• EXERCISE DETAILS: Without any omission, reproduce the records that follow.

• EXERCISE DATA:
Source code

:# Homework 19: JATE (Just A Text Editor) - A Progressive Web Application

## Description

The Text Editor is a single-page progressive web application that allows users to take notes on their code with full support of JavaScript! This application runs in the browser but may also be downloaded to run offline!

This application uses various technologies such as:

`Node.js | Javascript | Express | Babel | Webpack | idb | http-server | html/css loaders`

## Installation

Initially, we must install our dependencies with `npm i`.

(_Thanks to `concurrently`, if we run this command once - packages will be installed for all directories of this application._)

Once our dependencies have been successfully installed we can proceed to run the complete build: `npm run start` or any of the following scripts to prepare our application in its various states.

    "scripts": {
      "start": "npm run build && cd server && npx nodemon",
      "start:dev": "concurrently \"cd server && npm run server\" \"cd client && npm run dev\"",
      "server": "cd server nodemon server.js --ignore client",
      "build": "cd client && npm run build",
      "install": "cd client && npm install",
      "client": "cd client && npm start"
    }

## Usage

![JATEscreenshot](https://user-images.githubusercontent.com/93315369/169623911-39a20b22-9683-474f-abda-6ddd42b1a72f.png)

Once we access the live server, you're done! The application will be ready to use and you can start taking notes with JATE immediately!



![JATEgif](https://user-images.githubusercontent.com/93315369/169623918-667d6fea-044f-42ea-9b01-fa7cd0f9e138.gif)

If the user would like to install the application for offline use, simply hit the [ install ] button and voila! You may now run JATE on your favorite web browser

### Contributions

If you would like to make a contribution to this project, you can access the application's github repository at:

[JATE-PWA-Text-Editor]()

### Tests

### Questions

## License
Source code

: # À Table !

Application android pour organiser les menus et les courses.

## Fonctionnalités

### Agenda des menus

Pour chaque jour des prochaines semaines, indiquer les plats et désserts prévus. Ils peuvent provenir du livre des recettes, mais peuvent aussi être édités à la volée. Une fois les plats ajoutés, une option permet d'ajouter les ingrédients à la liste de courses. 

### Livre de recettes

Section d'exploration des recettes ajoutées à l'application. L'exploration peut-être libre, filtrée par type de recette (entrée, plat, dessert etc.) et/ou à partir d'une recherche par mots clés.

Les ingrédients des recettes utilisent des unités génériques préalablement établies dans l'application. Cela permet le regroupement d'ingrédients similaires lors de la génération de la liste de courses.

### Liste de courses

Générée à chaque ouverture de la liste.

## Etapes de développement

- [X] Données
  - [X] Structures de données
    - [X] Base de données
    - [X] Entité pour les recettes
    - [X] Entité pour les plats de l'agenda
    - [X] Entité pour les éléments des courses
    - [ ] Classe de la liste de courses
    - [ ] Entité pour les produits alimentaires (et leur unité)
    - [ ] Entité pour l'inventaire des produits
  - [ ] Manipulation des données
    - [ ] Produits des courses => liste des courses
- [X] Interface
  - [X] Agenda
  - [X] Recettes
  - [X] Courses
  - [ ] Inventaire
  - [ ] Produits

• TASK SOLUTION:
Source code

:# Homework 19: JATE (Just A Text Editor) - A Progressive Web Application

## Description

The Text Editor is a single-page progressive web application that allows users to take notes on their code with full support of JavaScript! This application runs in the browser but may also be downloaded to run offline!

This application uses various technologies such as:

`Node.js | Javascript | Express | Babel | Webpack | idb | http-server | html/css loaders`

## Installation

Initially, we must install our dependencies with `npm i`.

(_Thanks to `concurrently`, if we run this command once - packages will be installed for all directories of this application._)

Once our dependencies have been successfully installed we can proceed to run the complete build: `npm run start` or any of the following scripts to prepare our application in its various states.

    "scripts": {
      "start": "npm run build && cd server && npx nodemon",
      "start:dev": "concurrently \"cd server && npm run server\" \"cd client && npm run dev\"",
      "server": "cd server nodemon server.js --ignore client",
      "build": "cd client && npm run build",
      "install": "cd client && npm install",
      "client": "cd client && npm start"
    }

## Usage

![JATEscreenshot](https://user-images.githubusercontent.com/93315369/169623911-39a20b22-9683-474f-abda-6ddd42b1a72f.png)

Once we access the live server, you're done! The application will be ready to use and you can start taking notes with JATE immediately!



![JATEgif](https://user-images.githubusercontent.com/93315369/169623918-667d6fea-044f-42ea-9b01-fa7cd0f9e138.gif)

If the user would like to install the application for offline use, simply hit the [ install ] button and voila! You may now run JATE on your favorite web browser

### Contributions

If you would like to make a contribution to this project, you can access the application's github repository at:

[JATE-PWA-Text-Editor]()

### Tests

### Questions

## License
Source code

: # À Table !

Application android pour organiser les menus et les courses.

## Fonctionnalités

### Agenda des menus

Pour chaque jour des prochaines semaines, indiquer les plats et désserts prévus. Ils peuvent provenir du livre des recettes, mais peuvent aussi être édités à la volée. Une fois les plats ajoutés, une option permet d'ajouter les ingrédients à la liste de courses. 

### Livre de recettes

Section d'exploration des recettes ajoutées à l'application. L'exploration peut-être libre, filtrée par type de recette (entrée, plat, dessert etc.) et/ou à partir d'une recherche par mots clés.

Les ingrédients des recettes utilisent des unités génériques préalablement établies dans l'application. Cela permet le regroupement d'ingrédients similaires lors de la génération de la liste de courses.

### Liste de courses

Générée à chaque ouverture de la liste.

## Etapes de développement

- [X] Données
  - [X] Structures de données
    - [X] Base de données
    - [X] Entité pour les recettes
    - [X] Entité pour les plats de l'agenda
    - [X] Entité pour les éléments des courses
    - [ ] Classe de la liste de courses
    - [ ] Entité pour les produits alimentaires (et leur unité)
    - [ ] Entité pour l'inventaire des produits
  - [ ] Manipulation des données
    - [ ] Produits des courses => liste des courses
- [X] Interface
  - [X] Agenda
  - [X] Recettes
  - [X] Courses
  - [ ] Inventaire
  - [ ] Produits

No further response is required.